(Stored records)
════════════════
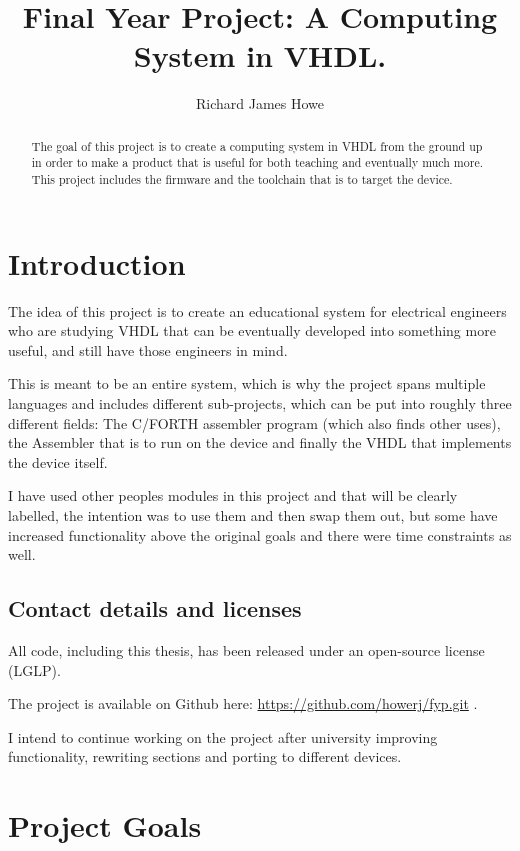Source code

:\documentclass	[a4paper, 10pt]	{article}
\title		{Final Year Project: A Computing System in VHDL.}
\author		{Richard James Howe}
\begin{document}
	\maketitle
	\hrulefill

	\begin{abstract}
    The goal of this project is to create a computing system in VHDL from the
    ground up in order to make a product that is useful for both teaching and
    eventually much more. This project includes the firmware and the toolchain
    that is to target the device.
	\end{abstract}

	\tableofcontents
  \listoffigures

  \section{Introduction}

  The idea of this project is to create an educational system for electrical
  engineers who are studying VHDL that can be eventually developed into something 
  more useful, and still have those engineers in mind. 

  This is meant to be an entire system, which is why the project spans multiple
  languages and includes different sub-projects, which can be put into roughly
  three different fields: The C/FORTH assembler program (which also finds other
  uses), the Assembler that is to run on the device and finally the VHDL that implements
  the device itself.

  I have used other peoples modules in this project and that will be clearly labelled,
  the intention was to use them and then swap them out, but some have increased
  functionality above the original goals and there were time constraints as well.

  \subsection{Contact details and licenses}

  All code, including this thesis, has been released under an open-source
  license (LGLP).

  The project is available on Github here: \url{https://github.com/howerj/fyp.git} .

  I intend to continue working on the project after university improving functionality,
  rewriting sections and porting to different devices.

  \section{Project Goals}
\end{document}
════════════════
▶ [Work instruction] Each line from the start of the entries to the line holding "The goal of" is to be given again exactly, both ends included, and each picture is to be left out.

▶ [Solution for this exercise]
Source code

:\documentclass	[a4paper, 10pt]	{article}
\title		{Final Year Project: A Computing System in VHDL.}
\author		{Richard James Howe}
\begin{document}
	\maketitle
	\hrulefill

	\begin{abstract}
    The goal of this project is to create a computing system in VHDL from the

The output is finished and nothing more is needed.